Prospective Study of the SoundBite™ Crossing System in Complex Peripheral CTOs

NCT ID: NCT03933657

Last Updated: 2023-09-14

Basic Information

• Recruitment Status: WITHDRAWN
• Clinical Phase: NA
• Study Classification: INTERVENTIONAL
• Study Start Date: 2022-12-30
• Study Completion Date: 2023-09-30

Brief Summary

This study aims at assessing additional performance characteristics of the SoundBite™ Crossing System with regards to the luminal passage of complex Chronic Total Occlusions (CTO) by evaluating clinically relevant efficacy, safety, cost benefit and treatment pathway endpoints.

Detailed Description

This multinational study will be based on observational cases with descriptive statistics to collect data on safety and efficacy based on clinical use of the SoundBite™ Crossing System.

This study will include a cost benefit analysis that will focus on wire and other Percutaneous Transluminal Angioplasty (PTA) device usage during the procedure. The cost benefit will be compared to the sites data on their average costs for CTO crossing cases.

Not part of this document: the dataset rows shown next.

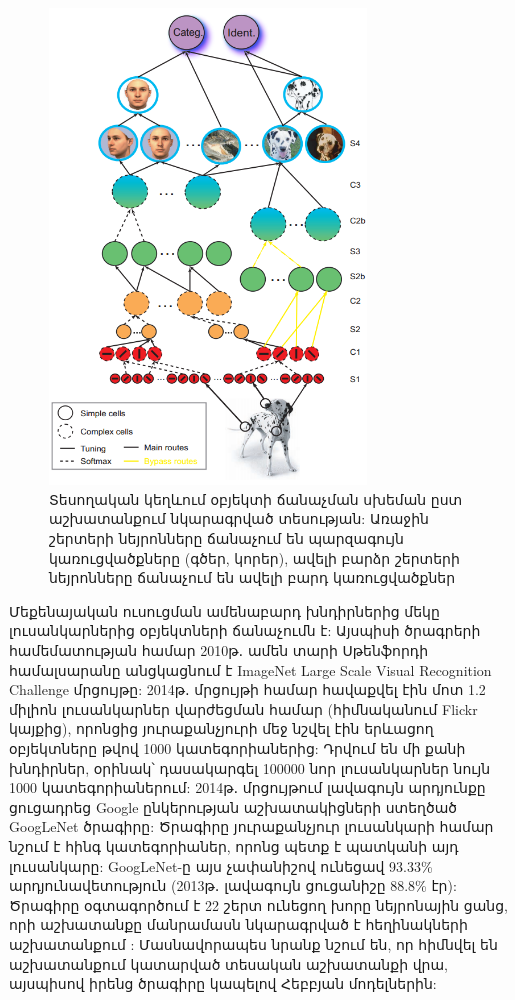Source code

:\documentclass[12pt,final]{amsproc}
\begin{document}
\begin{figure}[b!]
\centering
\includegraphics[width=0.75\textwidth]{serre2005.PNG}
\caption{Տեսողական կեղևում օբյեկտի ճանաչման սխեման ըստ \cite{Serre2005} աշխատանքում նկարագրված տեսության: Առաջին շերտերի նեյրոնները ճանաչում են պարզագույն կառուցվածքները (գծեր, կորեր), ավելի բարձր շերտերի նեյրոնները ճանաչում են ավելի բարդ կառուցվածքներ}
\label{Serre2005Fig}
\end{figure}

Մեքենայական ուսուցման ամենաբարդ խնդիրներից մեկը լուսանկարներից օբյեկտների ճանաչումն է: Այսպիսի ծրագրերի համեմատության համար 2010թ․ ամեն տարի Սթենֆորդի համալսարանը անցկացնում է ImageNet Large Scale Visual Recognition Challenge մրցույթը: 2014թ․ մրցույթի համար հավաքվել էին մոտ 1.2 միլիոն լուսանկարներ վարժեցման համար (հիմնականում Flickr կայքից), որոնցից յուրաքանչյուրի մեջ նշվել էին երևացող օբյեկտները թվով 1000 կատեգորիաներից: Դրվում են մի քանի խնդիրներ, օրինակ՝ դասակարգել 100000 նոր լուսանկարներ նույն 1000 կատեգորիաներում: 2014թ․ մրցույթում լավագույն արդյունքը ցուցադրեց Google ընկերության աշխատակիցների ստեղծած GoogLeNet ծրագիրը: Ծրագիրը յուրաքանչյուր լուսանկարի համար նշում է հինգ կատեգորիաներ, որոնց պետք է պատկանի այդ լուսանկարը: GoogLeNet-ը այս չափանիշով ունեցավ 93.33\% արդյունավետություն (2013թ․ լավագույն ցուցանիշը 88.8\% էր): Ծրագիրը օգտագործում է 22 շերտ ունեցող խորը նեյրոնային ցանց, որի աշխատանքը մանրամասն նկարագրված է հեղինակների աշխատանքում \cite{GoogLeNet2014}: Մասնավորապես նրանք նշում են, որ հիմնվել են \cite{Arora2013} աշխատանքում կատարված տեսական աշխատանքի վրա, այսպիսով իրենց ծրագիրը կապելով Հեբբյան մոդելներին:
\end{document}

The planned treatment pathway elected prior to procedure will be compared to subject's treatment pathway plan post -procedure (discharge, surgeries such as bypass, amputation etc.) will be collected to determine patient outcomes.

Conditions

Peripheral Arterial Occlusive Disease; Chronic Total Occlusion of Artery of the Extremities

Study Design

• Allocation Method: NA
• Intervention Model: SINGLE_GROUP
• Primary Study Purpose: TREATMENT
• Blinding Strategy: NONE

Study Groups

SoundBite™ Crossing System - Peripheral

SoundBite™ Crossing System-Peripheral is indicated to facilitate the intraluminal placement of conventional guidewires or treatment devices beyond peripheral artery chronic total occlusions via atherectomy.

Group Type: EXPERIMENTAL

SoundBite™ Crossing System - Peripheral

Intervention Type: DEVICE

SoundBite™ Crossing System consisting of the SoundBite™ Console and SoundBite™ Active Wire 18. The Investigator may use the SoundBite™ Active Wire during the procedure to cross the proximal aspect and/or to cross multiple lesions.

Interventions

SoundBite™ Crossing System - Peripheral

SoundBite™ Crossing System consisting of the SoundBite™ Console and SoundBite™ Active Wire 18. The Investigator may use the SoundBite™ Active Wire during the procedure to cross the proximal aspect and/or to cross multiple lesions.

Intervention Type: DEVICE

Eligibility Criteria

Inclusion Criteria

• Has symptomatic non-acute limb ischemia, requiring treatment of an infrainguinal artery
• Has Rutherford Clinical Category of 2-6
• is able and willing to provide written informed consent prior to study procedure

• 100% stenosis by a visual estimate of angiography at the time of the procedure
• target CTO has moderate to severe calcification
• Has at least one of the following: severe calcification, flush occlusion, femoropopliteal CTOs with reconstitution below Popliteal 2-3, side directing collateral at the proximal cap, long (≥ 5cm) occlusions, below the knee (BTK) occlusion.
• Has evidence of a clinically significant CTO located in a peripheral vessel below the infrainguinal ligament confirmed by angiography at time of the procedure.

Exclusion Criteria

• Insufficient kidney function or renal failure
• Subject has positive pregnancy test result
• Participation in any study of a study device, medication, biologic, or other agent during study or within 30 days prior to enrollment that is either a cardiovascular study or could, in the judgment of the investigator, affect the results of this study
• Subject in whom antiplatelet, anticoagulant therapy is contraindicated
• Uncorrectable bleeding diathesis, platelet dysfunction, thrombocytopenia with platelet count less than 100,000/ml or known coagulopathy
• Known, untreated allergy to contrast agents or medications used during or subsequent to endovascular intervention. Patients with aspirin allergy that have been desensitized are not excluded.
• History of heparin-induced thrombocytopenia (HIT) that cannot be treated with direct thrombin inhibitors.
• Psychiatric disorder which in the judgment of the investigator could interfere with provision of informed consent, completion of tests, therapy or general study compliance.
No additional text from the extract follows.